After receiving her BA from St. Lawrence, Smith spent ten years working various jobs, from starting her own business to food service, agriculture, and customer service. While employed in a print and design company in her hometown of Rochester, she met a number of landscape architects, who opened her eyes to the field. She applied to ESF’s master’s program in landscape architecture in spring 2024 and quit her job as soon as she received her acceptance letter.
“After a decade of working in numerous unfulfilling industries, ESF and the MLA program redirected my life in the most positive and uplifting way,” said Smith. What I’m learning here can help me make a difference for generations to come.”
Smith describes the MLA program as a Petri dish where culture, community, and the environment interact, incorporating different levels and aspects of society, from the built environment to the behavioral responses of people who use public spaces, to questions about who has access and who doesn’t. “The program is a place where all these different avenues coexist, and it serves as a springboard for a larger conversation,” she said.
As a budding architect sensitive to the built environment, Smith is grateful every
time she steps inside the brand-new
Marshall Hall.
“It’s thrilling to start a degree in a state-of-the-art building that’s been renovated and updated inside and out,” she said, adding that it made her feel welcomed and absorbed into ESF culture.
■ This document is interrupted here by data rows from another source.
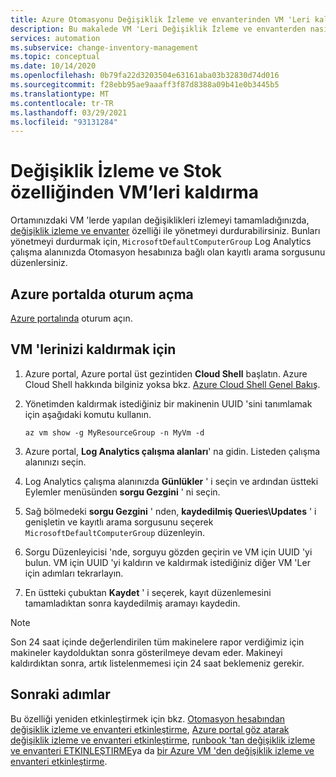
 ```yaml
---
title: Azure Otomasyonu Değişiklik İzleme ve envanterinden VM 'Leri kaldırma
description: Bu makalede VM 'Leri Değişiklik İzleme ve envanterden nasıl kaldıracakları açıklanır.
services: automation
ms.subservice: change-inventory-management
ms.topic: conceptual
ms.date: 10/14/2020
ms.openlocfilehash: 0b79fa22d3203504e63161aba03b32830d74d016
ms.sourcegitcommit: f28ebb95ae9aaaff3f87d8388a09b41e0b3445b5
ms.translationtype: MT
ms.contentlocale: tr-TR
ms.lasthandoff: 03/29/2021
ms.locfileid: "93131284"
---
```

# <a name="remove-vms-from-change-tracking-and-inventory"></a>Değişiklik İzleme ve Stok özelliğinden VM’leri kaldırma

Ortamınızdaki VM 'lerde yapılan değişiklikleri izlemeyi tamamladığınızda, [değişiklik izleme ve envanter](overview.md) özelliği ile yönetmeyi durdurabilirsiniz. Bunları yönetmeyi durdurmak için, `MicrosoftDefaultComputerGroup` Log Analytics çalışma alanınızda Otomasyon hesabınıza bağlı olan kayıtlı arama sorgusunu düzenlersiniz.

## <a name="sign-into-the-azure-portal"></a>Azure portalda oturum açma

[Azure portalında](https://portal.azure.com) oturum açın.

## <a name="to-remove-your-vms"></a>VM 'lerinizi kaldırmak için

1. Azure portal, Azure portal üst gezintiden **Cloud Shell** başlatın. Azure Cloud Shell hakkında bilginiz yoksa bkz. [Azure Cloud Shell Genel Bakış](../../cloud-shell/overview.md).

2. Yönetimden kaldırmak istediğiniz bir makinenin UUID 'sini tanımlamak için aşağıdaki komutu kullanın.

    ```azurecli
    az vm show -g MyResourceGroup -n MyVm -d
    ```

3. Azure portal, **Log Analytics çalışma alanları**' na gidin. Listeden çalışma alanınızı seçin.

4. Log Analytics çalışma alanınızda **Günlükler** ' i seçin ve ardından üstteki Eylemler menüsünden **sorgu Gezgini** ' ni seçin.

5. Sağ bölmedeki **sorgu Gezgini** ' nden, **kaydedilmiş Queries\Updates** ' i genişletin ve kayıtlı arama sorgusunu seçerek `MicrosoftDefaultComputerGroup` düzenleyin.

6. Sorgu Düzenleyicisi 'nde, sorguyu gözden geçirin ve VM için UUID 'yi bulun. VM için UUID 'yi kaldırın ve kaldırmak istediğiniz diğer VM 'Ler için adımları tekrarlayın.

7. En üstteki çubuktan **Kaydet** ' i seçerek, kayıt düzenlemesini tamamladıktan sonra kaydedilmiş aramayı kaydedin.

>[!NOTE]
>Son 24 saat içinde değerlendirilen tüm makinelere rapor verdiğimiz için makineler kaydolduktan sonra gösterilmeye devam eder. Makineyi kaldırdıktan sonra, artık listelenmemesi için 24 saat beklemeniz gerekir.

## <a name="next-steps"></a>Sonraki adımlar

Bu özelliği yeniden etkinleştirmek için bkz. [Otomasyon hesabından değişiklik izleme ve envanteri etkinleştirme](enable-from-automation-account.md), [Azure portal göz atarak değişiklik izleme ve envanteri etkinleştirme](enable-from-portal.md), [runbook 'tan değişiklik izleme ve envanteri ETKINLEŞTIRME](enable-from-runbook.md)ya da [bir Azure VM 'den değişiklik izleme ve envanteri etkinleştirme](enable-from-vm.md).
But nothing made her feel more welcomed than the scholarship that made her attendance at ESF possible. To potential donors, she says, “There are people out there who want to be part of changing the world and doing something positive. Giving financial access to someone who wants to make a difference is the greatest gift of all. If you’re considering donating, know how grateful the recipient is and forever will be.”
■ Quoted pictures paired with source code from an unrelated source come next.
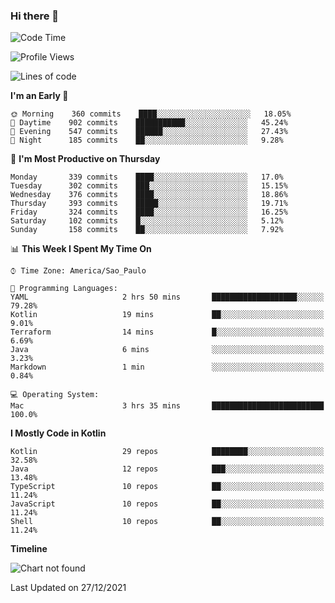 ### Hi there 👋

<!--
**fernandonogueira/fernandonogueira** is a ✨ _special_ ✨ repository because its `README.md` (this file) appears on your GitHub profile.

Here are some ideas to get you started:

- 🔭 I’m currently working on ...
- 🌱 I’m currently learning ...
- 👯 I’m looking to collaborate on ...
- 🤔 I’m looking for help with ...
- 💬 Ask me about ...
- 📫 How to reach me: ...
- 😄 Pronouns: ...
- ⚡ Fun fact: ...
-->

<!--START_SECTION:waka-->
![Code Time](http://img.shields.io/badge/Code%20Time-1%2C190%20hrs%2033%20mins-blue)

![Profile Views](http://img.shields.io/badge/Profile%20Views-0-blue)

![Lines of code](https://img.shields.io/badge/From%20Hello%20World%20I%27ve%20Written-329%20Thousand%20lines%20of%20code-blue)

**I'm an Early 🐤** 

```text
🌞 Morning    360 commits    ████░░░░░░░░░░░░░░░░░░░░░   18.05% 
🌆 Daytime    902 commits    ███████████░░░░░░░░░░░░░░   45.24% 
🌃 Evening    547 commits    ██████░░░░░░░░░░░░░░░░░░░   27.43% 
🌙 Night      185 commits    ██░░░░░░░░░░░░░░░░░░░░░░░   9.28%

```
📅 **I'm Most Productive on Thursday** 

```text
Monday       339 commits    ████░░░░░░░░░░░░░░░░░░░░░   17.0% 
Tuesday      302 commits    ███░░░░░░░░░░░░░░░░░░░░░░   15.15% 
Wednesday    376 commits    ████░░░░░░░░░░░░░░░░░░░░░   18.86% 
Thursday     393 commits    █████░░░░░░░░░░░░░░░░░░░░   19.71% 
Friday       324 commits    ████░░░░░░░░░░░░░░░░░░░░░   16.25% 
Saturday     102 commits    █░░░░░░░░░░░░░░░░░░░░░░░░   5.12% 
Sunday       158 commits    ██░░░░░░░░░░░░░░░░░░░░░░░   7.92%

```


📊 **This Week I Spent My Time On** 

```text
⌚︎ Time Zone: America/Sao_Paulo

💬 Programming Languages: 
YAML                     2 hrs 50 mins       ███████████████████░░░░░░   79.28% 
Kotlin                   19 mins             ██░░░░░░░░░░░░░░░░░░░░░░░   9.01% 
Terraform                14 mins             █░░░░░░░░░░░░░░░░░░░░░░░░   6.69% 
Java                     6 mins              ░░░░░░░░░░░░░░░░░░░░░░░░░   3.23% 
Markdown                 1 min               ░░░░░░░░░░░░░░░░░░░░░░░░░   0.84%

💻 Operating System: 
Mac                      3 hrs 35 mins       █████████████████████████   100.0%

```

**I Mostly Code in Kotlin** 

```text
Kotlin                   29 repos            ████████░░░░░░░░░░░░░░░░░   32.58% 
Java                     12 repos            ███░░░░░░░░░░░░░░░░░░░░░░   13.48% 
TypeScript               10 repos            ██░░░░░░░░░░░░░░░░░░░░░░░   11.24% 
JavaScript               10 repos            ██░░░░░░░░░░░░░░░░░░░░░░░   11.24% 
Shell                    10 repos            ██░░░░░░░░░░░░░░░░░░░░░░░   11.24%

```


**Timeline**

![Chart not found](https://raw.githubusercontent.com/fernandonogueira/fernandonogueira/master/charts/bar_graph.png) 


 Last Updated on 27/12/2021
<!--END_SECTION:waka-->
Smith has two more years to go before completing her program, but at the moment she
aims to pursue a career in the public realm, working to improve daily quality of life
for everyday people. She’s currently considering staying in Syracuse, actively reinventing,
reviving, and reenergizing different spaces with a view toward health justice, access,
and public well-being.
She gets emotional when she tries to express her gratitude to the folks who opened the door to these dreams. “Having financial support let me change my career path. I’m deeply grateful for your contribution to bettering this world through education and providing meaningful opportunities for individuals with a lot of determination, passion, heart, and drive who don’t always have a lot of money, like me. I am going to make a difference in this world, and you’re a part of that. Thank you. Thank you. Thank you.”